Records
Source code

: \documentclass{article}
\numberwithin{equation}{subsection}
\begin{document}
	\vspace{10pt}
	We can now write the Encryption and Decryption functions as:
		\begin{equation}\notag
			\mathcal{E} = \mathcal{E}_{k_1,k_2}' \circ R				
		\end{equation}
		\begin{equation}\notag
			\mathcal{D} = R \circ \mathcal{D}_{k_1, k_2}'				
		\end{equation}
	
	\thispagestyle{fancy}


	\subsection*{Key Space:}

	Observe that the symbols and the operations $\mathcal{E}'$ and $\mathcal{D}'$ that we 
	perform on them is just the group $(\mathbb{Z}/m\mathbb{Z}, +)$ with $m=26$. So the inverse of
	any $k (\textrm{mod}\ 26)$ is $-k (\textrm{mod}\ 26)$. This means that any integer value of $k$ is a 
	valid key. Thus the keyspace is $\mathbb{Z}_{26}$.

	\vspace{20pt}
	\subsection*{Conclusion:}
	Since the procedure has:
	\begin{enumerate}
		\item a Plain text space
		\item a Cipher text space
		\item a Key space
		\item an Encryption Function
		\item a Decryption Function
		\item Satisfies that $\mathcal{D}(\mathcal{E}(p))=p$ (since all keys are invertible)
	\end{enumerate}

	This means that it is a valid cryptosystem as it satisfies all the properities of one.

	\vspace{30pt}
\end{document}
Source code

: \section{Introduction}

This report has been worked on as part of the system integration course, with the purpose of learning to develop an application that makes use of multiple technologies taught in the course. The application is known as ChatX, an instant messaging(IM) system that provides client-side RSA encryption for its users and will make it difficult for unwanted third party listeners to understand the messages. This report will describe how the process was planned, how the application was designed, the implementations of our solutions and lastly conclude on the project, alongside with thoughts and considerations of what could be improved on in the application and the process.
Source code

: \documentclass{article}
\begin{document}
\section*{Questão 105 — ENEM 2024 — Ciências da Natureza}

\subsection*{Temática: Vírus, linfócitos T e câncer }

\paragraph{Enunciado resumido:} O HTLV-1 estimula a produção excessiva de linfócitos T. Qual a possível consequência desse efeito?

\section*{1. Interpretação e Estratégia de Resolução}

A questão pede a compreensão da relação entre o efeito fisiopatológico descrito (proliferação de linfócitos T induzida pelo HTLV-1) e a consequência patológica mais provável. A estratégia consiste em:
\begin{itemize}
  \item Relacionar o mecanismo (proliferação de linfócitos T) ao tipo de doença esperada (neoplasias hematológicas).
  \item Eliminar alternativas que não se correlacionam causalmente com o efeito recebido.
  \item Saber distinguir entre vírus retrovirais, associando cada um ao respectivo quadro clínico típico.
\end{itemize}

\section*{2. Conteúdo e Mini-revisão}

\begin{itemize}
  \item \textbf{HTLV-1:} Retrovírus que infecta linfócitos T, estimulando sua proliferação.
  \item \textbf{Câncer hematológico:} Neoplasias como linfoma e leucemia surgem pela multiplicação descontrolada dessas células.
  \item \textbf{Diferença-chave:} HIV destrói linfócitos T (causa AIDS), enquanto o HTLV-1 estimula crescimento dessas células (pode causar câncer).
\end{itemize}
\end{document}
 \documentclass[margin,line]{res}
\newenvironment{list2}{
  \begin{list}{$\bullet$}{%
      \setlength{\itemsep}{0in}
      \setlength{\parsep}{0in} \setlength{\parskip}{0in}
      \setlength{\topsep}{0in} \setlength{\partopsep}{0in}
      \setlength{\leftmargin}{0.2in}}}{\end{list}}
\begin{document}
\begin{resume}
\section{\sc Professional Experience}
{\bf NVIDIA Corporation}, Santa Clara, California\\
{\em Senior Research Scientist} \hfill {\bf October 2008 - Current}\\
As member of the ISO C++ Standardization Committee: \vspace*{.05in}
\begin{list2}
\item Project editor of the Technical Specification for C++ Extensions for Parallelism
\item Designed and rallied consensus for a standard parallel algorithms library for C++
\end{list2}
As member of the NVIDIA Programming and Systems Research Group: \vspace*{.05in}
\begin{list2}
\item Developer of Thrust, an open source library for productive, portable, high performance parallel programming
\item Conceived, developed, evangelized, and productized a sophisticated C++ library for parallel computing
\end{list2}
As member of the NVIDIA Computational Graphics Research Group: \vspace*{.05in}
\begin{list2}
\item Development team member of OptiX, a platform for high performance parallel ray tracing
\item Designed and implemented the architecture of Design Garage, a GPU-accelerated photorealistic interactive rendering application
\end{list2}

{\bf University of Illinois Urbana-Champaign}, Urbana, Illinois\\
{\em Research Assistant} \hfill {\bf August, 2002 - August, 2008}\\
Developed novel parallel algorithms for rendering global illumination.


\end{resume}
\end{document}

Exercise
Output every entry exactly as given.

Response to the exercise
Source code

: \documentclass{article}
\numberwithin{equation}{subsection}
\begin{document}
	\vspace{10pt}
	We can now write the Encryption and Decryption functions as:
		\begin{equation}\notag
			\mathcal{E} = \mathcal{E}_{k_1,k_2}' \circ R				
		\end{equation}
		\begin{equation}\notag
			\mathcal{D} = R \circ \mathcal{D}_{k_1, k_2}'				
		\end{equation}
	
	\thispagestyle{fancy}


	\subsection*{Key Space:}

	Observe that the symbols and the operations $\mathcal{E}'$ and $\mathcal{D}'$ that we 
	perform on them is just the group $(\mathbb{Z}/m\mathbb{Z}, +)$ with $m=26$. So the inverse of
	any $k (\textrm{mod}\ 26)$ is $-k (\textrm{mod}\ 26)$. This means that any integer value of $k$ is a 
	valid key. Thus the keyspace is $\mathbb{Z}_{26}$.

	\vspace{20pt}
	\subsection*{Conclusion:}
	Since the procedure has:
	\begin{enumerate}
		\item a Plain text space
		\item a Cipher text space
		\item a Key space
		\item an Encryption Function
		\item a Decryption Function
		\item Satisfies that $\mathcal{D}(\mathcal{E}(p))=p$ (since all keys are invertible)
	\end{enumerate}

	This means that it is a valid cryptosystem as it satisfies all the properities of one.

	\vspace{30pt}
\end{document}
Source code

: \section{Introduction}

This report has been worked on as part of the system integration course, with the purpose of learning to develop an application that makes use of multiple technologies taught in the course. The application is known as ChatX, an instant messaging(IM) system that provides client-side RSA encryption for its users and will make it difficult for unwanted third party listeners to understand the messages. This report will describe how the process was planned, how the application was designed, the implementations of our solutions and lastly conclude on the project, alongside with thoughts and considerations of what could be improved on in the application and the process.
Source code

: \documentclass{article}
\begin{document}
\section*{Questão 105 — ENEM 2024 — Ciências da Natureza}

\subsection*{Temática: Vírus, linfócitos T e câncer }

\paragraph{Enunciado resumido:} O HTLV-1 estimula a produção excessiva de linfócitos T. Qual a possível consequência desse efeito?

\section*{1. Interpretação e Estratégia de Resolução}

A questão pede a compreensão da relação entre o efeito fisiopatológico descrito (proliferação de linfócitos T induzida pelo HTLV-1) e a consequência patológica mais provável. A estratégia consiste em:
\begin{itemize}
  \item Relacionar o mecanismo (proliferação de linfócitos T) ao tipo de doença esperada (neoplasias hematológicas).
  \item Eliminar alternativas que não se correlacionam causalmente com o efeito recebido.
  \item Saber distinguir entre vírus retrovirais, associando cada um ao respectivo quadro clínico típico.
\end{itemize}

\section*{2. Conteúdo e Mini-revisão}

\begin{itemize}
  \item \textbf{HTLV-1:} Retrovírus que infecta linfócitos T, estimulando sua proliferação.
  \item \textbf{Câncer hematológico:} Neoplasias como linfoma e leucemia surgem pela multiplicação descontrolada dessas células.
  \item \textbf{Diferença-chave:} HIV destrói linfócitos T (causa AIDS), enquanto o HTLV-1 estimula crescimento dessas células (pode causar câncer).
\end{itemize}
\end{document}
 \documentclass[margin,line]{res}
\newenvironment{list2}{
  \begin{list}{$\bullet$}{%
      \setlength{\itemsep}{0in}
      \setlength{\parsep}{0in} \setlength{\parskip}{0in}
      \setlength{\topsep}{0in} \setlength{\partopsep}{0in}
      \setlength{\leftmargin}{0.2in}}}{\end{list}}
\begin{document}
\begin{resume}
\section{\sc Professional Experience}
{\bf NVIDIA Corporation}, Santa Clara, California\\
{\em Senior Research Scientist} \hfill {\bf October 2008 - Current}\\
As member of the ISO C++ Standardization Committee: \vspace*{.05in}
\begin{list2}
\item Project editor of the Technical Specification for C++ Extensions for Parallelism
\item Designed and rallied consensus for a standard parallel algorithms library for C++
\end{list2}
As member of the NVIDIA Programming and Systems Research Group: \vspace*{.05in}
\begin{list2}
\item Developer of Thrust, an open source library for productive, portable, high performance parallel programming
\item Conceived, developed, evangelized, and productized a sophisticated C++ library for parallel computing
\end{list2}
As member of the NVIDIA Computational Graphics Research Group: \vspace*{.05in}
\begin{list2}
\item Development team member of OptiX, a platform for high performance parallel ray tracing
\item Designed and implemented the architecture of Design Garage, a GPU-accelerated photorealistic interactive rendering application
\end{list2}

{\bf University of Illinois Urbana-Champaign}, Urbana, Illinois\\
{\em Research Assistant} \hfill {\bf August, 2002 - August, 2008}\\
Developed novel parallel algorithms for rendering global illumination.


\end{resume}
\end{document}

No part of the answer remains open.